Но есть еще одна «улика» — два собственноручно написанных Софьей шифрованных письма Голицыну, которые выдержаны в более чем теплых тонах. Источники эти широко известны. Со времени расшифровки и публикации писем И. Г. Устряловымв 1858 году они многократно воспроизводились полностью или в отрывках в различных изданиях, вплоть до романа А. Н. Толстого «Петр Первый». Поместим их еще раз на страницах этой книги, а потом поразмышляем, какую информацию из них можно извлечь.

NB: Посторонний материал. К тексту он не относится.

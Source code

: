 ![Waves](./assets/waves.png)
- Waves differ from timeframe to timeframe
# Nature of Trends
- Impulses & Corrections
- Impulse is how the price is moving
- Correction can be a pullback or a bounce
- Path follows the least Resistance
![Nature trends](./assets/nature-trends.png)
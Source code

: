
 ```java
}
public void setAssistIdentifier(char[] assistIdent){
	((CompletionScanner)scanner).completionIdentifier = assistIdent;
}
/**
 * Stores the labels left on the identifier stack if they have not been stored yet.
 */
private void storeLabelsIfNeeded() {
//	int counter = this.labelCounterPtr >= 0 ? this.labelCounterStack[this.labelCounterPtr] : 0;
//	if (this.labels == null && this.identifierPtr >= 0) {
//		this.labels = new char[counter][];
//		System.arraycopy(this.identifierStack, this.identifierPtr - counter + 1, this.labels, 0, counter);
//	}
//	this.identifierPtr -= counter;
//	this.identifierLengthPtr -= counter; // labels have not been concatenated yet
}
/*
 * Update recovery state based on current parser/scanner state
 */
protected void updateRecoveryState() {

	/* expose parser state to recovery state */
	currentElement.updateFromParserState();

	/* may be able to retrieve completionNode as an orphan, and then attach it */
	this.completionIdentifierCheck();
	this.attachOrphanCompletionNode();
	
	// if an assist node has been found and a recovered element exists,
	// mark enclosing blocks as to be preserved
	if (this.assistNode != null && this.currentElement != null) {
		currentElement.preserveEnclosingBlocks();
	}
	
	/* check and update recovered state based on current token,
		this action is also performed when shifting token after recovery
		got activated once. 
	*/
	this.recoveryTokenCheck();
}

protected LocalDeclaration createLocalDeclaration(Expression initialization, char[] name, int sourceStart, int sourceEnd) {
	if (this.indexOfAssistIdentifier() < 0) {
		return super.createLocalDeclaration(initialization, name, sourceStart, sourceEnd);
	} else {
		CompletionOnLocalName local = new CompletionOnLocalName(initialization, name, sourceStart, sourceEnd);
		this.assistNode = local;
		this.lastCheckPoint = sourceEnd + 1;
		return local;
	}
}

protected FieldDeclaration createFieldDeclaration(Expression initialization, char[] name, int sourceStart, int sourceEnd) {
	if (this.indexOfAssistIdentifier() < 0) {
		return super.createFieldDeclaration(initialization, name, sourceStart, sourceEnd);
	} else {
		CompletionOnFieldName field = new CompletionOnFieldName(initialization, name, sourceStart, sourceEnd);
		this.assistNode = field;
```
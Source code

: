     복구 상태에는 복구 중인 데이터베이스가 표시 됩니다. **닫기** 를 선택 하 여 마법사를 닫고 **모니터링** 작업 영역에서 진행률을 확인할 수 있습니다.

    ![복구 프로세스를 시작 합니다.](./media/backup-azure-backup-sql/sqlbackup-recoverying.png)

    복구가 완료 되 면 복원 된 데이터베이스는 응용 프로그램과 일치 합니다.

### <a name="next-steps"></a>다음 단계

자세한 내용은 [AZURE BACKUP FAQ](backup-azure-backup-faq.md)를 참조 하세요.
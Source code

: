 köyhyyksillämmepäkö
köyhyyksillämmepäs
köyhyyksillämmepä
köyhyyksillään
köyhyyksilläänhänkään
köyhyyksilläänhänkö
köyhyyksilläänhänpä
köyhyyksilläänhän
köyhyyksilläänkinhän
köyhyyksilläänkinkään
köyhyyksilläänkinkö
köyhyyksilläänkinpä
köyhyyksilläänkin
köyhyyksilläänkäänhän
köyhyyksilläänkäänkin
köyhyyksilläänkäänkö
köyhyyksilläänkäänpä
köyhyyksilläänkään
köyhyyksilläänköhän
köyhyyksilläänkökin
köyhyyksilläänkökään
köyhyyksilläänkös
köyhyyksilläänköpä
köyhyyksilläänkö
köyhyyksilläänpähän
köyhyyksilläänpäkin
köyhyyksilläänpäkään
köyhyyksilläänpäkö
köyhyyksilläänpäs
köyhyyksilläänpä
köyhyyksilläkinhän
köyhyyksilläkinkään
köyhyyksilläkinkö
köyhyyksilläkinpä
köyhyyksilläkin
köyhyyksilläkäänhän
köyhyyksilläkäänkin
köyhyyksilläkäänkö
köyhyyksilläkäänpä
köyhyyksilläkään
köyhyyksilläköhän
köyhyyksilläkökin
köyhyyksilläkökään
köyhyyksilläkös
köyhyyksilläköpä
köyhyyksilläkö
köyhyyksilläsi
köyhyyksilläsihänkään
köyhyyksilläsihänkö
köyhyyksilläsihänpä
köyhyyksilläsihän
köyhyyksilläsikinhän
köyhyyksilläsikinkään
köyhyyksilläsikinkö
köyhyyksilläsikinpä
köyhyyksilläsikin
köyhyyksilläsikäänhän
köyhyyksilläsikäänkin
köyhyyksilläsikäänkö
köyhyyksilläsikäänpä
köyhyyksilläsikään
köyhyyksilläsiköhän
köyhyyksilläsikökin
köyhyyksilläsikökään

«Свет мой братец Васенка здравствуй батюшка мой на многия лета и паки здравствуй Божиею и пресветыя Богородицы и твоим разумом и счастием победив агаряны, подай тебе Господи и впредь враги побеждати, а мне свет мой веры не имеется што ты[15] к нам возвратитца тогда веры пойму как увижю во объятиях своих тебя света моего. А што свет мой пишешь, штобы я помолилась, будто я верна грешная пред Богом и недостойна, однако же дерзаю надеяся на его благоутробие, аще и грешная. Ей всегда того прошю штобы света моего в радости видеть. По сем здравствуй свет мой о Христе на веки неищетные.

Аминь».

«Свет мой батюшка, надежда моя, здравствуй на многия лета! Зело мне сей день радостен, что Господь Бог прославил имя свое святое, также и матере своей пресвятыя Богородицы над вами свете мой чево от века не слыхано, ни отцы наша поведаша нам такова милосердия Божия не хуже Израилтеских людей вас Бог извел из земли Египетцкия тогда чрез Моисея угодника своего, так ноне чрез тебя, душа моя, слава Богу нашему помиловавшему нас чрез тебе. Батюшка мой платить за такие твои труды неисчетные радость моя, свет очей моих, веры мне не иметца, сердце мое, что тебя, свет мой, видеть. Велик бы мне день той был, когда ты душа моя ко мне будешь если бы мне возможно было, я бы единым днем тебя поставила пред собою. Писма твои врученны Богу к нам все дошли в целости из под Перекопу, из Каирки чрез сеунтшиков и с Московки все приходили в приметныя времяна из под Перекопу пришли отписки в пяток (пятницу. — В. Н.) иа (11. — В. Н.) числа. Я брела пеша из Воздвиженскова, толко подхожу к монастырю Сергия Чудотворца к самым святым воротам, а от вас отписки о боях: я не помню как взошла, чла идучи не ведаю чем его света благодарить за такую милость его и матерь его пресвятую Богородицу и преподобнаго Сергия чудотворца милостиваго.

Сеунщик к нам еще Змеов не бывал что ты батюшка мой пишешь о посылке в монастыри все то исполнила по всем монастырям бродила сама пеша а со отпуском пошлю к вам вскоре Василия Нарбекова, а золотыя не поспели, не покручиньтеся за тем вас держать жаль тотчас поспеют тотчас пришлю, а денги сбираю стрельцам готовы тотчас сберу тотчас пришлю, скажи им будут присланы, а раденья твое, душа моя, делом оказуетца. Почты от нас, свет мой, послан три четвертой Шошин порадей, батюшка мой, чтоб его окупить или на размену отдать что пишешь батюшка мой, чтоб я молилася: Бог, свет мой, ведает как желаю тебя, душа моя, видеть, и надеюся на милосердие Божие велит мне тебя видеть надежда моя, как сам пишешь о ратных людех так и учини, а Борису не побыть ли в Белгороде; также и Овраму сверх того как ты, радость моя, изволишь, а я, батюшка мой здарова твоими молитвами и все мы здаровы, аще даст Бог увижу тебя свет мой о всем своем житье скажу, а вы свет мой не стойте, подите помалу, и так вы утрудилися. Чем вам платить за такую нужную службу, наипаче всех твои света моего труды если б ты так не трудился нихто б так не сделал».